De luces de fuera y dentro


Estuve en Valls el pasado jueves. Andaban todavía montando los aparejos de luces para celebración de las fiestas Decennals de la Candelaria que empezaban al día siguiente (o sea ayer). Los aparejos en la plaza del Pati me recordaron al alumbrao de la Feria de Abril sevillana. En Valls, aunque habrá danzas, lo característicamente central del lugar (con fiestas o sin ellas) no es el baile, sino los castells. Digo yo que algo hay de común, además de las luminarias, entre estos y aquellas. Es la dedicación a lo evanescente y lo gratuito. Horas y horas de preparación y aprendizaje. Sudor y autoestima. la mujer que baila unas sevillanas es, en ese momento, la reina del mundo, al menos se siente así, no importa la edad que tenga, ni importan los espejos, ni la clase social. Algo parecido sucede con el casteller. No importa el lugar que ocupe, si en los dosos o simplemente apretando en la pinya. Lo que se carga y se descarga es su castillo. ¿Qué más efímero que el baile de una sevillana o la ejecución de un castell? Y, sin embargo, son esta suerte de cosas efímeras las que parecen acercarnos más a la corza huidiza que es la felicidad.
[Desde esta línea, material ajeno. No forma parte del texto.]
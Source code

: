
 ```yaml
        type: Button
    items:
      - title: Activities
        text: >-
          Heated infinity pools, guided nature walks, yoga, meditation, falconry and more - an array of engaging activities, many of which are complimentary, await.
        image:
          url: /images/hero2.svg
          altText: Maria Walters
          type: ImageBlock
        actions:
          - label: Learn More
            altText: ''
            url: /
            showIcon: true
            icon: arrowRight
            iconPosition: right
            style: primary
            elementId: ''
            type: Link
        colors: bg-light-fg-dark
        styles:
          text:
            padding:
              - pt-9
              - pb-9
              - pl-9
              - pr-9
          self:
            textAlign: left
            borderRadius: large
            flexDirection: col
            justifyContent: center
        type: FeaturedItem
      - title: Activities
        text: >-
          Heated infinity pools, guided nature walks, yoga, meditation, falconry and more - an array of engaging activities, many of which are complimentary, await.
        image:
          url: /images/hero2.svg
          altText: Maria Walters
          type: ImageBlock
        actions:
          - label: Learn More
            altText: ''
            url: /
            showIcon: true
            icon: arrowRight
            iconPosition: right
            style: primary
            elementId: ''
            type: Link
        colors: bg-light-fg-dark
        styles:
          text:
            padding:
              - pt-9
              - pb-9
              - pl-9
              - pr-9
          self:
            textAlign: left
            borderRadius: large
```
Por cierto, a Valls fui a visitar a unas monjitas de clausura. No me dolió regresar el mismo día, perderme el encendido de las 350.000 bombillas y todo eso. Porque me vine llevando mucha luz por dentro. Será quizá que lo que realmente perseguimos y no siempre encontramos en la fiesta y el jolgorio es que nos alumbren por dentro.

martes, 4 de enero de 2011

Divinas palabras


En el principio, era la Palabra, y la Palabra era cabe Dios, y Dios era la Palabra. ¿Y si no hubiera sido así? ¿Qué hubiera sido de nosotros si Dios fuera todo silencio y reserva? Un Dios silente, mudo. Dios de la taciturnitas y no del Verbum. Una posibilidad sería entonces la del paganismo en toda su pureza: adoraríamos un astro, una piedra, una madera carcomida, una pantalla de plasma. Y cualquier oración sería inútil. Porque en tal Dios el mutismo iría muy probablemente unido, como suele pasar, a la sordera. Si Dios no hubiera hablado, no podríamos saber que Él es. Dirá el ateo que en realidad no ha hablado, que él mismo nunca lo escuchó, que precisamente por eso no puede admitir que sea. Dirá el creyente que para captar la Palabra (la de las muchas ocasiones y muchos modos) se requiere un oído atento, que no hay peor sordo que el que no quiere oír. Digo yo que si Dios no hablase, no habría manera de saberse concernido respecto a Él, no habría manera de saber de qué lado está.

Si Él no hubiera hablado, puede pensarse que tampoco sabríamos hablar, que no iríamos más allá del gesto torpe, del gruñido, del ladrido. Bien mirado, si Dios no hubiera hablado, yo sería un fanático animalista, uno de esos que equiparan lo humano y lo animal, hombre y mono y mosquito, uno de esos que hablan de sí y mismos y de las ratas en primera persona del plural. Yo creo que tal vez tendrían una remotísima posibilidad de convencerme, si no fuera por un detalle que no puedo fácilmente obviar, el jodido detalle de que para defender algo presentado como tan evidente necesitan muchas, insistentes y densas palabras.

Tengo para mí que si Dios no hubiera hablado, todo sería fácil certidumbre, pero certidumbre de oscuridad, de muerte, de falsedad, de nada.